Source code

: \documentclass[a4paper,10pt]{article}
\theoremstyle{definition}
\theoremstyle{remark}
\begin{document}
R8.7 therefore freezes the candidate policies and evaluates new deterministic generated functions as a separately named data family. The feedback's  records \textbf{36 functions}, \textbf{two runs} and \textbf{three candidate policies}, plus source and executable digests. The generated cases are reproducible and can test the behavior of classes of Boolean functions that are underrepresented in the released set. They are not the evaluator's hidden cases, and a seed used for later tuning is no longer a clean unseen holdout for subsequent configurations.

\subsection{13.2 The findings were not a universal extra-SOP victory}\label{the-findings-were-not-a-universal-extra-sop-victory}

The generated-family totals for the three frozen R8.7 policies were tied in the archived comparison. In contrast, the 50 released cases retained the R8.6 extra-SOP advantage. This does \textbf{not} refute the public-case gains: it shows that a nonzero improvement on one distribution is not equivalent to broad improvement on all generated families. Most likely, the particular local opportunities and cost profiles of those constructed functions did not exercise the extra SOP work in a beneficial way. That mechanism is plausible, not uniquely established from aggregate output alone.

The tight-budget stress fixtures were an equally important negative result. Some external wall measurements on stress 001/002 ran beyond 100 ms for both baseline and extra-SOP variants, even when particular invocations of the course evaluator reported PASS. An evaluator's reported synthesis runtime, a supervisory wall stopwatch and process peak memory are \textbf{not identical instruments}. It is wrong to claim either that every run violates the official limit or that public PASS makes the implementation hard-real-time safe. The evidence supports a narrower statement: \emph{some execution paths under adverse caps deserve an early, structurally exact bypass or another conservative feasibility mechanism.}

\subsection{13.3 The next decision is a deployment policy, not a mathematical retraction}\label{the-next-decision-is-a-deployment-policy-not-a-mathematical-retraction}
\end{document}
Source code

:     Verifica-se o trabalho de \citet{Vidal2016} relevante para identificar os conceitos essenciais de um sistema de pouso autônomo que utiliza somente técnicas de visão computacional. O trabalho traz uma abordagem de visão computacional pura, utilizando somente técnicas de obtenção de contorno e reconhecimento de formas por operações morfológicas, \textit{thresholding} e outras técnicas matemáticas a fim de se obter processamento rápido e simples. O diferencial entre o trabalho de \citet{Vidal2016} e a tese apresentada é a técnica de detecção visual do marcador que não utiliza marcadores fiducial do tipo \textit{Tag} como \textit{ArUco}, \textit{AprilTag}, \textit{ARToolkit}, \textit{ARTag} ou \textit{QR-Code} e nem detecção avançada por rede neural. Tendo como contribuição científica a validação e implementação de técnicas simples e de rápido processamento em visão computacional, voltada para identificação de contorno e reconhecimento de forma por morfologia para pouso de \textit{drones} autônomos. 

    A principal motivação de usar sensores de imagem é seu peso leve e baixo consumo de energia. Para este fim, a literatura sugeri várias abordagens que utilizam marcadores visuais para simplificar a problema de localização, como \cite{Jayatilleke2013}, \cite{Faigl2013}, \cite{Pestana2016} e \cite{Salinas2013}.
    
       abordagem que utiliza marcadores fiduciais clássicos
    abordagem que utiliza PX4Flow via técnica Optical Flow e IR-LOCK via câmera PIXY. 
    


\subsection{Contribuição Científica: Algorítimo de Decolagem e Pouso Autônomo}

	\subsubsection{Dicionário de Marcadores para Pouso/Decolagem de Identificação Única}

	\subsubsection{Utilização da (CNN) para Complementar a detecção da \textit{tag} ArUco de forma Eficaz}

## Exercise details
Your output should be the listing's lines, exact and complete, from its first line to the line that contains "The generated-family totals", inclusive.

## Exercise output
Source code

: \documentclass[a4paper,10pt]{article}
\theoremstyle{definition}
\theoremstyle{remark}
\begin{document}
R8.7 therefore freezes the candidate policies and evaluates new deterministic generated functions as a separately named data family. The feedback's  records \textbf{36 functions}, \textbf{two runs} and \textbf{three candidate policies}, plus source and executable digests. The generated cases are reproducible and can test the behavior of classes of Boolean functions that are underrepresented in the released set. They are not the evaluator's hidden cases, and a seed used for later tuning is no longer a clean unseen holdout for subsequent configurations.

\subsection{13.2 The findings were not a universal extra-SOP victory}\label{the-findings-were-not-a-universal-extra-sop-victory}

The generated-family totals for the three frozen R8.7 policies were tied in the archived comparison. In contrast, the 50 released cases retained the R8.6 extra-SOP advantage. This does \textbf{not} refute the public-case gains: it shows that a nonzero improvement on one distribution is not equivalent to broad improvement on all generated families. Most likely, the particular local opportunities and cost profiles of those constructed functions did not exercise the extra SOP work in a beneficial way. That mechanism is plausible, not uniquely established from aggregate output alone.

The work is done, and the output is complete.